Entries shown below:

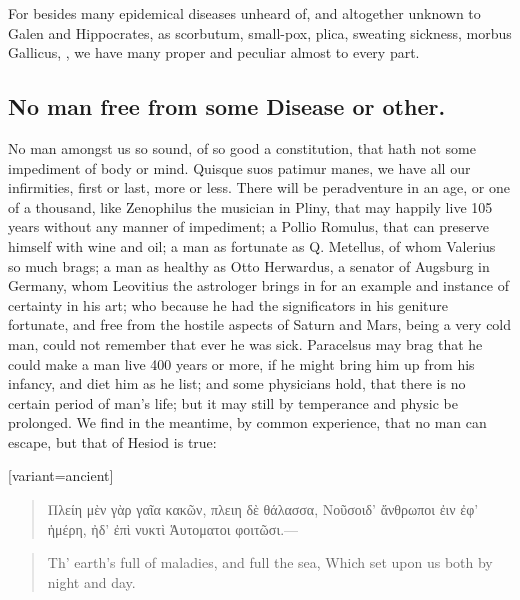{For besides many epidemical diseases unheard of, and altogether unknown
to Galen and Hippocrates, as scorbutum, small-pox, plica, sweating
sickness, morbus Gallicus, \etc{}, we have many proper and peculiar almost
to every part.
\subsection{No man free from some Disease or other.}
No man amongst us so sound,
of so good a constitution, that hath not some impediment of body or
mind. Quisque suos patimur manes, we have all our infirmities, first or
last, more or less. There will be peradventure in an age, or one of a
thousand, like Zenophilus the musician in Pliny, that may happily
live 105 years without any manner of impediment; a Pollio Romulus, that
can preserve himself with wine and oil; a man as fortunate as Q.
Metellus, of whom Valerius so much brags; a man as healthy as Otto
Herwardus, a senator of Augsburg in Germany, whom Leovitius the
astrologer brings in for an example and instance of certainty in his
art; who because he had the significators in his geniture fortunate,
and free from the hostile aspects of Saturn and Mars, being a very cold
man, could not remember that ever he was sick. Paracelsus may
brag that he could make a man live 400 years or more, if he might bring
him up from his infancy, and diet him as he list; and some physicians
hold, that there is no certain period of man's life; but it may still
by temperance and physic be prolonged. We find in the meantime, by
common experience, that no man can escape, but that of Hesiod is
true:

\begin{greek}[variant=ancient]
\begin{quote}
Πλείη μὲν γὰρ γαῖα κακῶν, πλειη δὲ θάλασσα,
Νοῦσοιδ' ἄνθρωποι ἐιν ἐφ' ἡμέρη, ἠδ' ἐπὶ νυκτὶ
Ἁυτοματοι φοιτῶσι.---
\end{quote}
\end{greek}

\begin{quote}
Th' earth's full of maladies, and full the sea,
Which set upon us both by night and day.
\end{quote}

}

End of Entries shown.

## What the task asks
Copy each line of the material where "that" is found.

## Result below
of so good a constitution, that hath not some impediment of body or
thousand, like Zenophilus the musician in Pliny, that may happily
live 105 years without any manner of impediment; a Pollio Romulus, that
man, could not remember that ever he was sick. Paracelsus may
brag that he could make a man live 400 years or more, if he might bring
hold, that there is no certain period of man's life; but it may still
common experience, that no man can escape, but that of Hesiod is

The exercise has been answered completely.